[Collected data]
# # # #

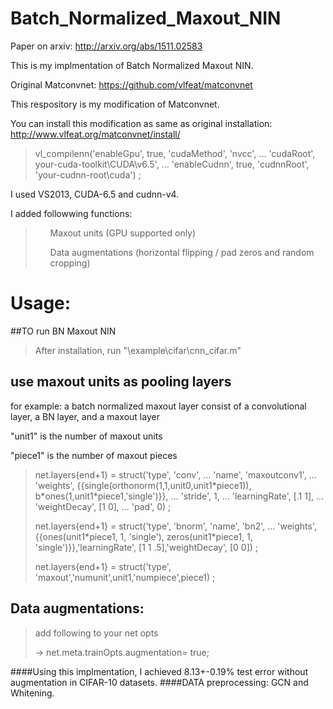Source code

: # Batch_Normalized_Maxout_NIN
Paper on arxiv: http://arxiv.org/abs/1511.02583

This is my implmentation of Batch Normalized Maxout NIN.

Original Matconvnet: https://github.com/vlfeat/matconvnet

This respository is my modification of Matconvnet.

You can install this modification as same as original installation:
http://www.vlfeat.org/matconvnet/install/
<blockquote>
vl_compilenn('enableGpu', true, 'cudaMethod', 'nvcc', ...
'cudaRoot', your-cuda-toolkit\CUDA\v6.5', ...
'enableCudnn', true, 'cudnnRoot', 'your-cudnn-root\cuda') ;
</blockquote>

I used VS2013, CUDA-6.5 and cudnn-v4.

I added followwing functions:
<blockquote>
<ul>Maxout units (GPU supported only) </ul>
<ul>Data augmentations (horizontal flipping / pad zeros and random cropping)</ul>
</blockquote>

<h1>Usage:</h1>
##TO run BN Maxout NIN
<blockquote>
After installation, run "\example\cifar\cnn_cifar.m"
</blockquote>

<h2>use maxout units as pooling layers</h2>
for example: a batch normalized maxout layer consist of a convolutional layer, a BN layer, and a maxout layer

"unit1"  is the number of maxout units

"piece1" is the number of maxout pieces
<blockquote>
<p>net.layers{end+1} = struct('type', 'conv', ...
                           'name', 'maxoutconv1', ...
                           'weights', {{single(orthonorm(1,1,unit0,unit1*piece1)), b*ones(1,unit1*piece1,'single')}}, ...
                           'stride', 1, ...
                           'learningRate', [.1 1], ...
                           'weightDecay', [1 0], ...
                           'pad', 0) ;</p>

<p>net.layers{end+1} = struct('type', 'bnorm', 'name', 'bn2', ...
                           'weights', {{ones(unit1*piece1, 1, 'single'), zeros(unit1*piece1, 1, 'single')}},'learningRate', [1 1 .5],'weightDecay', [0 0]) ;</p>   

<p>net.layers{end+1} = struct('type', 'maxout','numunit',unit1,'numpiece',piece1) ; </p>
</blockquote>

<h2>Data augmentations:</h2>
<blockquote>
<p>add following to your net opts</p>
<p>-> net.meta.trainOpts.augmentation= true;</p>
</blockquote>
####Using this implmentation, I achieved 8.13+-0.19% test error without augmentation in CIFAR-10 datasets.
####DATA preprocessing: GCN and Whitening.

# # # #

INSTRUCTIONS FOR THE TASK
Only the lines from the start of the records above through the line containing "This respository is" should be returned, exactly and with both ends, please; the pictures stay out.

TASK RESPONSE
Source code

: # Batch_Normalized_Maxout_NIN
Paper on arxiv: http://arxiv.org/abs/1511.02583

This is my implmentation of Batch Normalized Maxout NIN.

Original Matconvnet: https://github.com/vlfeat/matconvnet

This respository is my modification of Matconvnet.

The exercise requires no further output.